Neither is better in general — they just suit different settings. “Could you assist me?” fits a formal email; “Can you help me out?” fits a message to a friend.
Slang and idioms
Casual language is full of slang (“cool,” “awesome,” “a bit”), abbreviations (“lol,” “btw”), and relaxed idioms. Formal writing avoids almost all of these. You’d never write “btw, the results were awesome” in a report; you’d write “Additionally, the results were excellent.”
Sentence length and structure
Formal writing tends toward longer, more complete sentences and avoids fragments. Informal writing happily uses short bursts, fragments, and even one-word replies (“Sure!” “No way!”).
How you address people
- Formal: “Dear Mr Smith,” “Dear Sir or Madam,” “Yours sincerely”
- Informal: “Hi Sam,” “Hey,” “Cheers,” “Talk soon”
The greeting and sign-off alone often set the entire tone.
A side-by-side example
Look at the same message in both registers.
Informal: “Hey, sorry but I can’t make it tomorrow. Something came up. Can we do another day? Let me know!”
Formal: “Dear Ms Lee, I am writing to apologise that I will be unable to attend tomorrow’s meeting due to an unexpected commitment. Would it be possible to reschedule? I look forward to your reply.”

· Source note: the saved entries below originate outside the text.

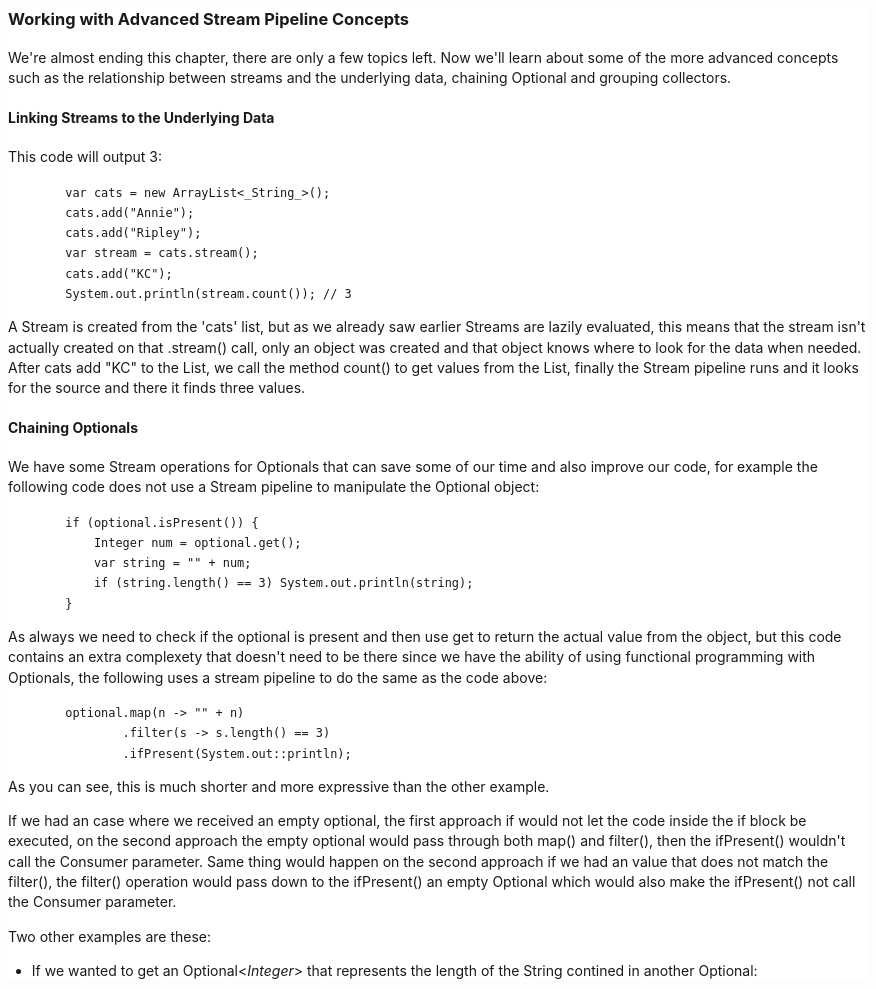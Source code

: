 ### Working with Advanced Stream Pipeline Concepts
            
We're almost ending this chapter, there are only a few topics left. Now we'll learn about some of the more advanced concepts such as the relationship between streams and the underlying data, chaining Optional and grouping collectors. 

#### Linking Streams to the Underlying Data
            
This code will output 3:
            
            var cats = new ArrayList<_String_>();
            cats.add("Annie");
            cats.add("Ripley");
            var stream = cats.stream();
            cats.add("KC");
            System.out.println(stream.count()); // 3
            
A Stream is created from the 'cats' list, but as we already saw earlier Streams are lazily evaluated, this means that the stream isn't actually created on that .stream() call, only an object was created and that object knows where to look for the data when needed. After cats add "KC" to the List, we call the method count() to get values from the List, finally the Stream pipeline runs and it looks for the source and there it finds three values.
            
#### Chaining Optionals
            
We have some Stream operations for Optionals that can save some of our time and also improve our code, for example the following code does not use a Stream pipeline to manipulate the Optional object:
            
            if (optional.isPresent()) {
                Integer num = optional.get();
                var string = "" + num;
                if (string.length() == 3) System.out.println(string);
            }
            
As always we need to check if the optional is present and then use get to return the actual value from the object, but this code contains an extra complexety that doesn't need to be there since we have the ability of using functional programming with Optionals, the following uses a stream pipeline to do the same as the code above:
            
            optional.map(n -> "" + n)
                    .filter(s -> s.length() == 3)
                    .ifPresent(System.out::println);
            
As you can see, this is much shorter and more expressive than the other example.
            
If we had an case where we received an empty optional, the first approach if would not let the code inside the if block be executed, on the second approach the empty optional would pass through both map() and filter(), then the ifPresent() wouldn't call the Consumer parameter. Same thing would happen on the second approach if we had an value that does not match the filter(), the filter() operation would pass down to the ifPresent() an empty Optional which would also make the ifPresent() not call the Consumer parameter.
            
Two other examples are these:
            
- If we wanted to get an Optional<_Integer_> that represents the length of the String contined in another Optional:
            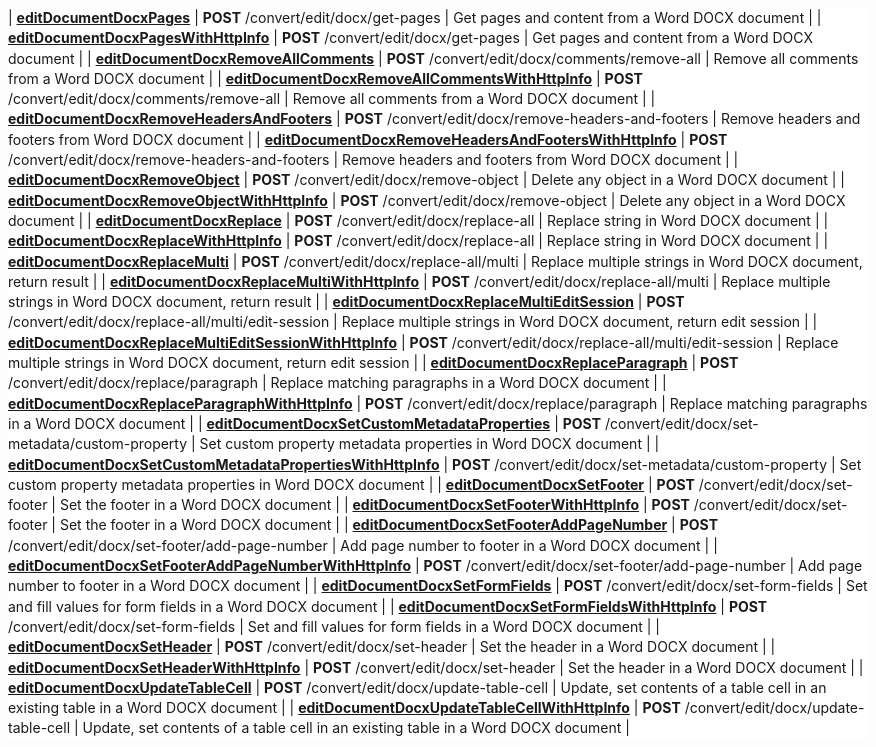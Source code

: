 | [**editDocumentDocxPages**](EditDocumentApi.md#editDocumentDocxPages) | **POST** /convert/edit/docx/get-pages | Get pages and content from a Word DOCX document |
| [**editDocumentDocxPagesWithHttpInfo**](EditDocumentApi.md#editDocumentDocxPagesWithHttpInfo) | **POST** /convert/edit/docx/get-pages | Get pages and content from a Word DOCX document |
| [**editDocumentDocxRemoveAllComments**](EditDocumentApi.md#editDocumentDocxRemoveAllComments) | **POST** /convert/edit/docx/comments/remove-all | Remove all comments from a Word DOCX document |
| [**editDocumentDocxRemoveAllCommentsWithHttpInfo**](EditDocumentApi.md#editDocumentDocxRemoveAllCommentsWithHttpInfo) | **POST** /convert/edit/docx/comments/remove-all | Remove all comments from a Word DOCX document |
| [**editDocumentDocxRemoveHeadersAndFooters**](EditDocumentApi.md#editDocumentDocxRemoveHeadersAndFooters) | **POST** /convert/edit/docx/remove-headers-and-footers | Remove headers and footers from Word DOCX document |
| [**editDocumentDocxRemoveHeadersAndFootersWithHttpInfo**](EditDocumentApi.md#editDocumentDocxRemoveHeadersAndFootersWithHttpInfo) | **POST** /convert/edit/docx/remove-headers-and-footers | Remove headers and footers from Word DOCX document |
| [**editDocumentDocxRemoveObject**](EditDocumentApi.md#editDocumentDocxRemoveObject) | **POST** /convert/edit/docx/remove-object | Delete any object in a Word DOCX document |
| [**editDocumentDocxRemoveObjectWithHttpInfo**](EditDocumentApi.md#editDocumentDocxRemoveObjectWithHttpInfo) | **POST** /convert/edit/docx/remove-object | Delete any object in a Word DOCX document |
| [**editDocumentDocxReplace**](EditDocumentApi.md#editDocumentDocxReplace) | **POST** /convert/edit/docx/replace-all | Replace string in Word DOCX document |
| [**editDocumentDocxReplaceWithHttpInfo**](EditDocumentApi.md#editDocumentDocxReplaceWithHttpInfo) | **POST** /convert/edit/docx/replace-all | Replace string in Word DOCX document |
| [**editDocumentDocxReplaceMulti**](EditDocumentApi.md#editDocumentDocxReplaceMulti) | **POST** /convert/edit/docx/replace-all/multi | Replace multiple strings in Word DOCX document, return result |
| [**editDocumentDocxReplaceMultiWithHttpInfo**](EditDocumentApi.md#editDocumentDocxReplaceMultiWithHttpInfo) | **POST** /convert/edit/docx/replace-all/multi | Replace multiple strings in Word DOCX document, return result |
| [**editDocumentDocxReplaceMultiEditSession**](EditDocumentApi.md#editDocumentDocxReplaceMultiEditSession) | **POST** /convert/edit/docx/replace-all/multi/edit-session | Replace multiple strings in Word DOCX document, return edit session |
| [**editDocumentDocxReplaceMultiEditSessionWithHttpInfo**](EditDocumentApi.md#editDocumentDocxReplaceMultiEditSessionWithHttpInfo) | **POST** /convert/edit/docx/replace-all/multi/edit-session | Replace multiple strings in Word DOCX document, return edit session |
| [**editDocumentDocxReplaceParagraph**](EditDocumentApi.md#editDocumentDocxReplaceParagraph) | **POST** /convert/edit/docx/replace/paragraph | Replace matching paragraphs in a Word DOCX document |
| [**editDocumentDocxReplaceParagraphWithHttpInfo**](EditDocumentApi.md#editDocumentDocxReplaceParagraphWithHttpInfo) | **POST** /convert/edit/docx/replace/paragraph | Replace matching paragraphs in a Word DOCX document |
| [**editDocumentDocxSetCustomMetadataProperties**](EditDocumentApi.md#editDocumentDocxSetCustomMetadataProperties) | **POST** /convert/edit/docx/set-metadata/custom-property | Set custom property metadata properties in Word DOCX document |
| [**editDocumentDocxSetCustomMetadataPropertiesWithHttpInfo**](EditDocumentApi.md#editDocumentDocxSetCustomMetadataPropertiesWithHttpInfo) | **POST** /convert/edit/docx/set-metadata/custom-property | Set custom property metadata properties in Word DOCX document |
| [**editDocumentDocxSetFooter**](EditDocumentApi.md#editDocumentDocxSetFooter) | **POST** /convert/edit/docx/set-footer | Set the footer in a Word DOCX document |
| [**editDocumentDocxSetFooterWithHttpInfo**](EditDocumentApi.md#editDocumentDocxSetFooterWithHttpInfo) | **POST** /convert/edit/docx/set-footer | Set the footer in a Word DOCX document |
| [**editDocumentDocxSetFooterAddPageNumber**](EditDocumentApi.md#editDocumentDocxSetFooterAddPageNumber) | **POST** /convert/edit/docx/set-footer/add-page-number | Add page number to footer in a Word DOCX document |
| [**editDocumentDocxSetFooterAddPageNumberWithHttpInfo**](EditDocumentApi.md#editDocumentDocxSetFooterAddPageNumberWithHttpInfo) | **POST** /convert/edit/docx/set-footer/add-page-number | Add page number to footer in a Word DOCX document |
| [**editDocumentDocxSetFormFields**](EditDocumentApi.md#editDocumentDocxSetFormFields) | **POST** /convert/edit/docx/set-form-fields | Set and fill values for form fields in a Word DOCX document |
| [**editDocumentDocxSetFormFieldsWithHttpInfo**](EditDocumentApi.md#editDocumentDocxSetFormFieldsWithHttpInfo) | **POST** /convert/edit/docx/set-form-fields | Set and fill values for form fields in a Word DOCX document |
| [**editDocumentDocxSetHeader**](EditDocumentApi.md#editDocumentDocxSetHeader) | **POST** /convert/edit/docx/set-header | Set the header in a Word DOCX document |
| [**editDocumentDocxSetHeaderWithHttpInfo**](EditDocumentApi.md#editDocumentDocxSetHeaderWithHttpInfo) | **POST** /convert/edit/docx/set-header | Set the header in a Word DOCX document |
| [**editDocumentDocxUpdateTableCell**](EditDocumentApi.md#editDocumentDocxUpdateTableCell) | **POST** /convert/edit/docx/update-table-cell | Update, set contents of a table cell in an existing table in a Word DOCX document |
| [**editDocumentDocxUpdateTableCellWithHttpInfo**](EditDocumentApi.md#editDocumentDocxUpdateTableCellWithHttpInfo) | **POST** /convert/edit/docx/update-table-cell | Update, set contents of a table cell in an existing table in a Word DOCX document |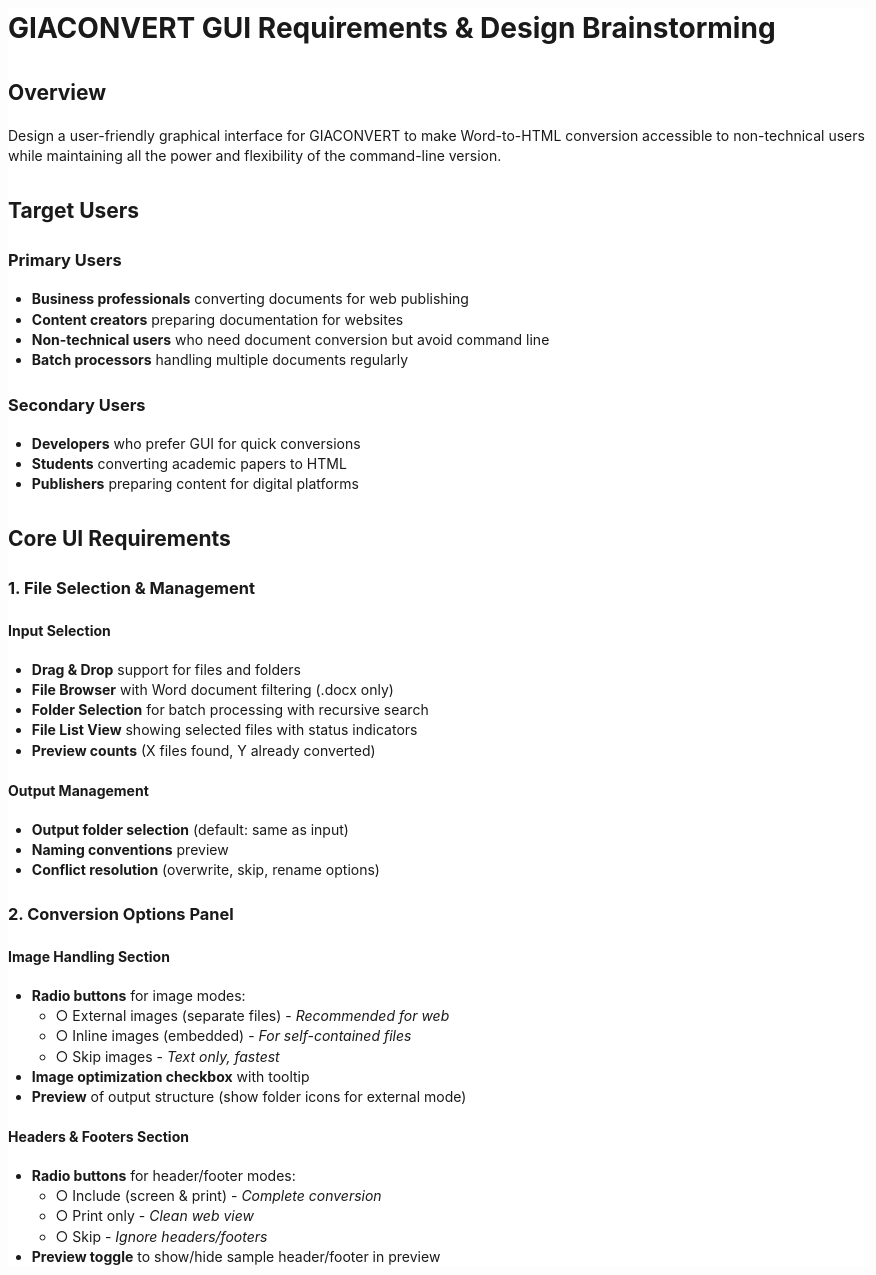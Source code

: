 # GIACONVERT GUI Requirements & Design Brainstorming

## Overview
Design a user-friendly graphical interface for GIACONVERT to make Word-to-HTML conversion accessible to non-technical users while maintaining all the power and flexibility of the command-line version.

## Target Users

### Primary Users
- **Business professionals** converting documents for web publishing
- **Content creators** preparing documentation for websites
- **Non-technical users** who need document conversion but avoid command line
- **Batch processors** handling multiple documents regularly

### Secondary Users
- **Developers** who prefer GUI for quick conversions
- **Students** converting academic papers to HTML
- **Publishers** preparing content for digital platforms

## Core UI Requirements

### 1. File Selection & Management
#### Input Selection
- **Drag & Drop** support for files and folders
- **File Browser** with Word document filtering (.docx only)
- **Folder Selection** for batch processing with recursive search
- **File List View** showing selected files with status indicators
- **Preview counts** (X files found, Y already converted)

#### Output Management
- **Output folder selection** (default: same as input)
- **Naming conventions** preview
- **Conflict resolution** (overwrite, skip, rename options)

### 2. Conversion Options Panel

#### Image Handling Section
- **Radio buttons** for image modes:
  - ○ External images (separate files) - *Recommended for web*
  - ○ Inline images (embedded) - *For self-contained files*
  - ○ Skip images - *Text only, fastest*
- **Image optimization checkbox** with tooltip
- **Preview** of output structure (show folder icons for external mode)

#### Headers & Footers Section
- **Radio buttons** for header/footer modes:
  - ○ Include (screen & print) - *Complete conversion*
  - ○ Print only - *Clean web view*
  - ○ Skip - *Ignore headers/footers*
- **Preview toggle** to show/hide sample header/footer in preview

Same information, completely different feeling. One is a friend; one is a professional contact. Choosing the wrong one would send the wrong signal.
The danger of mixing them
A common learner mistake is blending registers in a single piece — starting an email with a formal “Dear Sir” and then dropping in “gonna” or “lol.” This mismatch is jarring and can undermine an otherwise good piece of writing. Once you pick a register, stay consistent throughout.
How to develop a feel for it
Register is learned best through exposure and noticing. When you read a formal email, a news article, a text from a friend, and a social media post, pay attention to how different they feel and why. Collect formal phrases for professional situations and casual phrases for relaxed ones, almost like building two separate toolkits.
When you’re unsure which to use, err slightly on the formal side with people you don’t know well — it’s safer to be a little too polite than too casual. And remember that being formal doesn’t mean being complicated. The clearest formal writing is still simple; it’s just respectful and complete. Master this switch, and you’ll communicate appropriately in any situation English throws at you.